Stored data

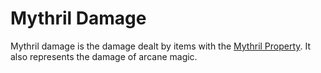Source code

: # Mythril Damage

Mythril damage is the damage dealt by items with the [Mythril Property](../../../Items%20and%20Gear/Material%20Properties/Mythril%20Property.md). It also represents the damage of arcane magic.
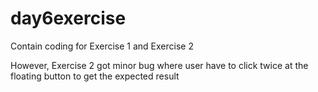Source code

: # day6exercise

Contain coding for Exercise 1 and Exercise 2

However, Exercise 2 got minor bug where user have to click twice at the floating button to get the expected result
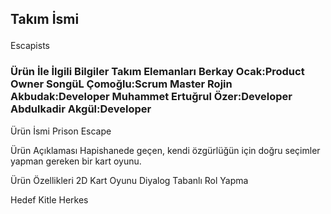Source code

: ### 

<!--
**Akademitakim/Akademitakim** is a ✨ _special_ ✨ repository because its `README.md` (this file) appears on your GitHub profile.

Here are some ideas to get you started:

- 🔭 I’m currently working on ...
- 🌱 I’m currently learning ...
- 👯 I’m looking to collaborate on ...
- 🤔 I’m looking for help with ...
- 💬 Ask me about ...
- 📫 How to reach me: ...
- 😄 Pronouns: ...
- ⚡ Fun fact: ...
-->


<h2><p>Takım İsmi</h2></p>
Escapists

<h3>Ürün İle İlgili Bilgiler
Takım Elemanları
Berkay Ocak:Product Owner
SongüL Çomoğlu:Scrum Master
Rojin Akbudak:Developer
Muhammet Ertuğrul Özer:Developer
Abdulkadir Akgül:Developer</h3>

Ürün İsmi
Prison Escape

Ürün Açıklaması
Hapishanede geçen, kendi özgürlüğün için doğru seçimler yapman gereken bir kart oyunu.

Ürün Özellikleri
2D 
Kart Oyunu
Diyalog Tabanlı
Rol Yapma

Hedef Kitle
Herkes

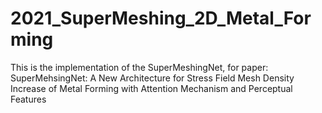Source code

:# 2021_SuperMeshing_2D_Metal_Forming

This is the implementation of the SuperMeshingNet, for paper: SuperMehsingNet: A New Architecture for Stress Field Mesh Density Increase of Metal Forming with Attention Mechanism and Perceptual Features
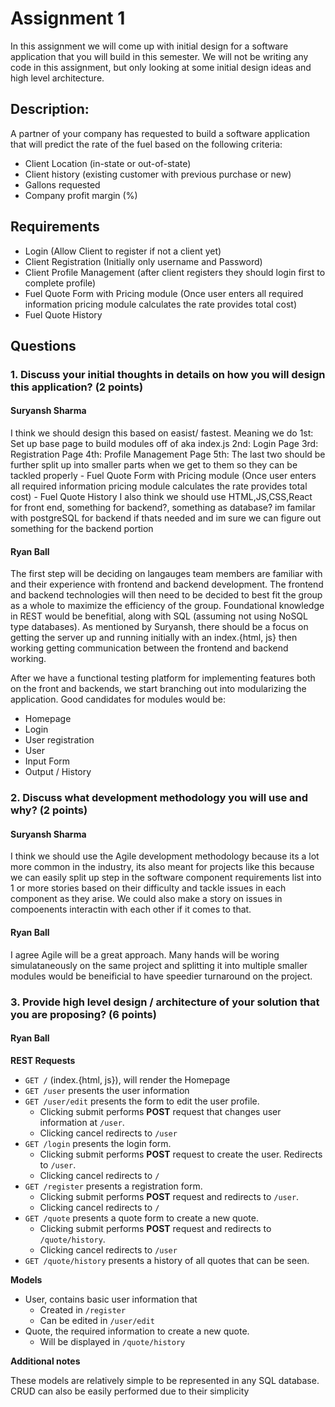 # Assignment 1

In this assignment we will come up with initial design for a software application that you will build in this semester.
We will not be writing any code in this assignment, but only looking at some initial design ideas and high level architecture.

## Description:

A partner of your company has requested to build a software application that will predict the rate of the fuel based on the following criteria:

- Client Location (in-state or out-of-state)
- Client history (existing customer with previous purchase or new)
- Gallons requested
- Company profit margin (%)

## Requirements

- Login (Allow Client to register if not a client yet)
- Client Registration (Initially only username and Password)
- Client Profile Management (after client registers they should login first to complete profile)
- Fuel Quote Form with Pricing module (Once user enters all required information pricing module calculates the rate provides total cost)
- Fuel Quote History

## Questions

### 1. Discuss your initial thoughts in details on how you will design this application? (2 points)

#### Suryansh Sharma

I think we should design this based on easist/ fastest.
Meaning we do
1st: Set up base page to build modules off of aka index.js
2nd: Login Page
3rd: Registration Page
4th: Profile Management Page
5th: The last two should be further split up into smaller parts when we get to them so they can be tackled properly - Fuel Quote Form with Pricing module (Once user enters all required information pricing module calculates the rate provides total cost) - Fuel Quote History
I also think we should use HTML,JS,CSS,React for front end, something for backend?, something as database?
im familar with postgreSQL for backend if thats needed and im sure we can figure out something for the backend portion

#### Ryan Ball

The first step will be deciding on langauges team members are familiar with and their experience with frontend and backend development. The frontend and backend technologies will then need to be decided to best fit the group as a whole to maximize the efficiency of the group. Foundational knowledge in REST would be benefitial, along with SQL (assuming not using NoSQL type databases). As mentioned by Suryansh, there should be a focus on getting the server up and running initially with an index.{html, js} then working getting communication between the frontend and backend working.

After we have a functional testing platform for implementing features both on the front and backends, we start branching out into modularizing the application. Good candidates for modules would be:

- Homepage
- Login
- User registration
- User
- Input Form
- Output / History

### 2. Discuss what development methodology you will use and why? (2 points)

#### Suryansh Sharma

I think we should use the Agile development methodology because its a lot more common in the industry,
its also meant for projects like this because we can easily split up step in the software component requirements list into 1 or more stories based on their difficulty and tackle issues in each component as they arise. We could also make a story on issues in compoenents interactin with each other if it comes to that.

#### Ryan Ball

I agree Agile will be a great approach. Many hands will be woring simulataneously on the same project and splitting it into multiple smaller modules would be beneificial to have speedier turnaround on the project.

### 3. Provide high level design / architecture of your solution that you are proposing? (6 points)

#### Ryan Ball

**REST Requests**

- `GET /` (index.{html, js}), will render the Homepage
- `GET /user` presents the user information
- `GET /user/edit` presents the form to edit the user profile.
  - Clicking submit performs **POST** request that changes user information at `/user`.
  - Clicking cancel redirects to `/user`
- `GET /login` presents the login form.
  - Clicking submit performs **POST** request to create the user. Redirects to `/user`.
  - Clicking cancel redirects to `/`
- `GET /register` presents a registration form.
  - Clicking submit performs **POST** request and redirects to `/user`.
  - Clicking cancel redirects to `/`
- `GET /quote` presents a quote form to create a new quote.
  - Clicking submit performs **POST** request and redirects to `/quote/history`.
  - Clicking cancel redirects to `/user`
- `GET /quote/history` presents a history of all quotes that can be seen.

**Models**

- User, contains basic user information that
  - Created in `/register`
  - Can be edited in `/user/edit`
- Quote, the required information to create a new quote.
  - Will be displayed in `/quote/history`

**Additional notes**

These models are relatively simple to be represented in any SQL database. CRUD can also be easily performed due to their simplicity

**What the exercise asks**: Please retype the records above exactly, but leave out any pictures.

**Answer below**:
Source code

: # Mythril Damage

Mythril damage is the damage dealt by items with the [Mythril Property](../../../Items%20and%20Gear/Material%20Properties/Mythril%20Property.md). It also represents the damage of arcane magic.
Source code

: # day6exercise

Contain coding for Exercise 1 and Exercise 2

However, Exercise 2 got minor bug where user have to click twice at the floating button to get the expected result
Source code

: ### 

<!--
**Akademitakim/Akademitakim** is a ✨ _special_ ✨ repository because its `README.md` (this file) appears on your GitHub profile.

Here are some ideas to get you started:

- 🔭 I’m currently working on ...
- 🌱 I’m currently learning ...
- 👯 I’m looking to collaborate on ...
- 🤔 I’m looking for help with ...
- 💬 Ask me about ...
- 📫 How to reach me: ...
- 😄 Pronouns: ...
- ⚡ Fun fact: ...
-->


<h2><p>Takım İsmi</h2></p>
Escapists

<h3>Ürün İle İlgili Bilgiler
Takım Elemanları
Berkay Ocak:Product Owner
SongüL Çomoğlu:Scrum Master
Rojin Akbudak:Developer
Muhammet Ertuğrul Özer:Developer
Abdulkadir Akgül:Developer</h3>

Ürün İsmi
Prison Escape

Ürün Açıklaması
Hapishanede geçen, kendi özgürlüğün için doğru seçimler yapman gereken bir kart oyunu.

Ürün Özellikleri
2D 
Kart Oyunu
Diyalog Tabanlı
Rol Yapma

Hedef Kitle
Herkes

Source code

:# 2021_SuperMeshing_2D_Metal_Forming

This is the implementation of the SuperMeshingNet, for paper: SuperMehsingNet: A New Architecture for Stress Field Mesh Density Increase of Metal Forming with Attention Mechanism and Perceptual Features
 # Assignment 1

In this assignment we will come up with initial design for a software application that you will build in this semester.
We will not be writing any code in this assignment, but only looking at some initial design ideas and high level architecture.

## Description:

A partner of your company has requested to build a software application that will predict the rate of the fuel based on the following criteria:

- Client Location (in-state or out-of-state)
- Client history (existing customer with previous purchase or new)
- Gallons requested
- Company profit margin (%)

## Requirements

- Login (Allow Client to register if not a client yet)
- Client Registration (Initially only username and Password)
- Client Profile Management (after client registers they should login first to complete profile)
- Fuel Quote Form with Pricing module (Once user enters all required information pricing module calculates the rate provides total cost)
- Fuel Quote History

## Questions

### 1. Discuss your initial thoughts in details on how you will design this application? (2 points)

#### Suryansh Sharma

I think we should design this based on easist/ fastest.
Meaning we do
1st: Set up base page to build modules off of aka index.js
2nd: Login Page
3rd: Registration Page
4th: Profile Management Page
5th: The last two should be further split up into smaller parts when we get to them so they can be tackled properly - Fuel Quote Form with Pricing module (Once user enters all required information pricing module calculates the rate provides total cost) - Fuel Quote History
I also think we should use HTML,JS,CSS,React for front end, something for backend?, something as database?
im familar with postgreSQL for backend if thats needed and im sure we can figure out something for the backend portion

#### Ryan Ball

The first step will be deciding on langauges team members are familiar with and their experience with frontend and backend development. The frontend and backend technologies will then need to be decided to best fit the group as a whole to maximize the efficiency of the group. Foundational knowledge in REST would be benefitial, along with SQL (assuming not using NoSQL type databases). As mentioned by Suryansh, there should be a focus on getting the server up and running initially with an index.{html, js} then working getting communication between the frontend and backend working.

After we have a functional testing platform for implementing features both on the front and backends, we start branching out into modularizing the application. Good candidates for modules would be:

- Homepage
- Login
- User registration
- User
- Input Form
- Output / History

### 2. Discuss what development methodology you will use and why? (2 points)

#### Suryansh Sharma

I think we should use the Agile development methodology because its a lot more common in the industry,
its also meant for projects like this because we can easily split up step in the software component requirements list into 1 or more stories based on their difficulty and tackle issues in each component as they arise. We could also make a story on issues in compoenents interactin with each other if it comes to that.

#### Ryan Ball

I agree Agile will be a great approach. Many hands will be woring simulataneously on the same project and splitting it into multiple smaller modules would be beneificial to have speedier turnaround on the project.

### 3. Provide high level design / architecture of your solution that you are proposing? (6 points)

#### Ryan Ball

**REST Requests**

- `GET /` (index.{html, js}), will render the Homepage
- `GET /user` presents the user information
- `GET /user/edit` presents the form to edit the user profile.
  - Clicking submit performs **POST** request that changes user information at `/user`.
  - Clicking cancel redirects to `/user`
- `GET /login` presents the login form.
  - Clicking submit performs **POST** request to create the user. Redirects to `/user`.
  - Clicking cancel redirects to `/`
- `GET /register` presents a registration form.
  - Clicking submit performs **POST** request and redirects to `/user`.
  - Clicking cancel redirects to `/`
- `GET /quote` presents a quote form to create a new quote.
  - Clicking submit performs **POST** request and redirects to `/quote/history`.
  - Clicking cancel redirects to `/user`
- `GET /quote/history` presents a history of all quotes that can be seen.

**Models**

- User, contains basic user information that
  - Created in `/register`
  - Can be edited in `/user/edit`
- Quote, the required information to create a new quote.
  - Will be displayed in `/quote/history`

**Additional notes**

These models are relatively simple to be represented in any SQL database. CRUD can also be easily performed due to their simplicity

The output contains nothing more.